Those Genius stats are insane and I assume they're from v1.1.15.5 as 15.4 would definitely not have had a 0% for incorrect lyrics.
The downside with the google search engine is that it is biased towards English results.
Using the song examples that you've provided, I tried to make the correction that I'd said I'd make - but ended up not due to me rolling back to the first yml workings.
Tracks without a comment indicate that there was a correct match.Ivan Lins - Novo tempo
Margriet Eshuijs Band - Black Pearl
Chico Buarque - Fortaleza
Simone - Geraldinos e Arquibaldos
Ane Brun - Du gråter så store tåra (the english translation was ahead of the original in the google search results)

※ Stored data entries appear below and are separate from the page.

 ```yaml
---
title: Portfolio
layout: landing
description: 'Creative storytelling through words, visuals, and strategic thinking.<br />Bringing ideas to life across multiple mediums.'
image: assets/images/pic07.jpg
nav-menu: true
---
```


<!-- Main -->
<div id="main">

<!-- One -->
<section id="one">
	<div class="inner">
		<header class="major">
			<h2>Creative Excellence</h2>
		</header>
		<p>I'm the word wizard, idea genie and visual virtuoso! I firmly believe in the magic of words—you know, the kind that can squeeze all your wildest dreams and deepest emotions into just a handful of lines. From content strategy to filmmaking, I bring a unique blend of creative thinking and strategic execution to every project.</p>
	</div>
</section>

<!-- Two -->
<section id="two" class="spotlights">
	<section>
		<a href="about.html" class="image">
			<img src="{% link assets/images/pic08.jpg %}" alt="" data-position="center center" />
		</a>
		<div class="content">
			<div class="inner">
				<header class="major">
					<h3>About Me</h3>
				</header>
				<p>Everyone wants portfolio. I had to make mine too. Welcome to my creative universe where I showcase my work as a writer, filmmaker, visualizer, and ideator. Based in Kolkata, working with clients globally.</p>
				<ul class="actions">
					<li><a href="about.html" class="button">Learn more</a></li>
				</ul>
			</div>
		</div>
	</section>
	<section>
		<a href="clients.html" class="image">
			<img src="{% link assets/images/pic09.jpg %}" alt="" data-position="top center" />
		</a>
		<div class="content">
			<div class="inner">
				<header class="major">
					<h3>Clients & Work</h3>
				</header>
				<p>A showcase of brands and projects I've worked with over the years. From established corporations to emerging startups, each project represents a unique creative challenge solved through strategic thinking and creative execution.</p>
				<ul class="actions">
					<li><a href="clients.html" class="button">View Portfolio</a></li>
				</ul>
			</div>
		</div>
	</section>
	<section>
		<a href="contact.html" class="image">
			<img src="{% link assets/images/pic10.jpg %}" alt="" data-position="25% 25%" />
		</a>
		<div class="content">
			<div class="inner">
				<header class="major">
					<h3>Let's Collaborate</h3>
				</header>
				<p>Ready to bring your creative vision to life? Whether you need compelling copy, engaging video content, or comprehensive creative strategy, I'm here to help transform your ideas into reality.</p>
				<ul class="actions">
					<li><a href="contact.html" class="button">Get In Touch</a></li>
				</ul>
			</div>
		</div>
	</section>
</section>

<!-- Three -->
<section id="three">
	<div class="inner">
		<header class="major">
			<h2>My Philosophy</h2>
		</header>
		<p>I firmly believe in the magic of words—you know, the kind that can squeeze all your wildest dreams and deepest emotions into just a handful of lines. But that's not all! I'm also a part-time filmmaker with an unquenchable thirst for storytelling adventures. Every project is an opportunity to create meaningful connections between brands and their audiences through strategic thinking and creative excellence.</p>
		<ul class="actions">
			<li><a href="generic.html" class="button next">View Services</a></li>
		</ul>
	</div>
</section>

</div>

Nana Caymmi - Doce Presença
Walter Becker - Door Number Two
Ivan Lins - Dinorah, Dinorah
Jacques Brel - Les Bonbons 67
Carla Bruni - Quelqu'un m'a dit (version listed at the top of the results has an English translation alongside and the yml's pattern is not built for that)
Simone - Pétala
Sharon Robinson - Sustenance (correctly returns a no match like the original)
Simone - Fantasia (the original cannot match it bcoz the artist on the site is 'Suzane & Simone', but with this, the match would occur)
..............................
Overall comments:
- The musixmatch yml below (which makes use of google searching) would mostly suit those who have most of their collection in English.
- There also would be a side effect in which songs that aren't available on the website, would return incorrect lyrics instead.
- Other users are right in that this behaviour would not be ideal as the default.
name: Musixmatch_Google
loader: search
variables:
artist:
type: artist
filters:
- lowercase
title:
type: title
filters: artist
config:
identity url: "https://www.google.com/search?q=Musixmatch+{title}+{artist}"
identity pattern: ['(?<identity>https://www.musixmatch.com.*?)%3Futm_|(?<identity>https://www.musixmatch.com.*?)["&]', 's']
lyrics url: ""
lyrics pattern: ['<p class="mxm-lyrics__content.*?">(?<lyrics>.*?)<div [^>]*"lyrics-report".*?>', s]
post-filters:
- [regex, "<script.*?</script>", "", s]
- [regex, '<div class="inline_video_ad_container_container">', "\n", s]
- strip_html
- utf8_encode
- entity_decode
- clean_spaces